[What needs to be done]:
Every line in the records below between the one holding "optimized parameters obtained" and the one holding "explicitly breaking the", inclusive, is to be set down exactly; all other lines are to be left out.

[Data extracted from a collection]
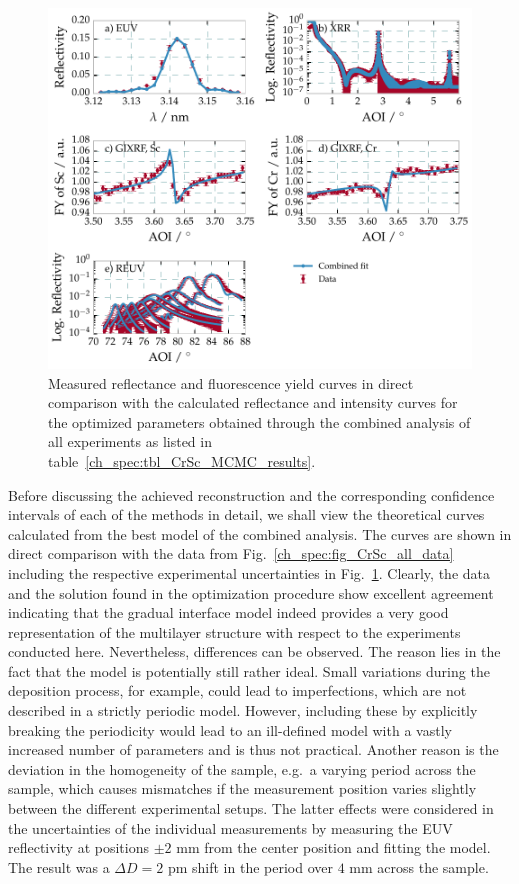 \begin{figure}[htbp]
  \centering
  \includegraphics[width=\textwidth]{img/CrSc_combined_fit_result}
  \caption{Measured reflectance and fluorescence yield curves in direct comparison with the calculated reflectance and intensity curves for the 
optimized parameters obtained through the combined analysis of all experiments as listed in 
table~\ref{ch_spec:tbl_CrSc_MCMC_results}.}
  \label{ch_spec:fig_combined_fit_result}
\end{figure}
Before discussing the achieved reconstruction and the corresponding confidence intervals of each of the methods in detail, we shall view the theoretical curves calculated from the best model of the combined analysis. The curves are shown in direct comparison with the data from Fig.~\ref{ch_spec:fig_CrSc_all_data} including the respective experimental uncertainties in Fig.~\ref{ch_spec:fig_combined_fit_result}. Clearly, the data and the solution found in the optimization procedure show excellent agreement indicating that the gradual interface model indeed provides a very good representation of the multilayer structure with respect to the experiments conducted here. Nevertheless, differences can be observed. The reason lies 
in the fact that the model is potentially still rather ideal. Small variations 
during the deposition process, for example, could lead to imperfections, which 
are not described in a strictly periodic model. However, including these by 
explicitly breaking the periodicity would lead to an ill-defined model 
with a vastly increased number of parameters and is thus not practical. Another 
reason is the deviation in the homogeneity of the sample, e.g.~a varying period 
across the sample, which causes mismatches if the measurement position varies 
slightly between the different experimental setups. The latter effects were 
considered in the uncertainties of the individual measurements by measuring the 
EUV reflectivity at positions $\pm 2$ mm from the center position and fitting 
the model. The result was a $\Delta D = 2$ pm shift in the period over $4$ mm 
across the sample.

[Written answer]:
optimized parameters obtained through the combined analysis of all experiments as listed in 
table~\ref{ch_spec:tbl_CrSc_MCMC_results}.}
  \label{ch_spec:fig_combined_fit_result}
\end{figure}
Before discussing the achieved reconstruction and the corresponding confidence intervals of each of the methods in detail, we shall view the theoretical curves calculated from the best model of the combined analysis. The curves are shown in direct comparison with the data from Fig.~\ref{ch_spec:fig_CrSc_all_data} including the respective experimental uncertainties in Fig.~\ref{ch_spec:fig_combined_fit_result}. Clearly, the data and the solution found in the optimization procedure show excellent agreement indicating that the gradual interface model indeed provides a very good representation of the multilayer structure with respect to the experiments conducted here. Nevertheless, differences can be observed. The reason lies 
in the fact that the model is potentially still rather ideal. Small variations 
during the deposition process, for example, could lead to imperfections, which 
are not described in a strictly periodic model. However, including these by 
explicitly breaking the periodicity would lead to an ill-defined model 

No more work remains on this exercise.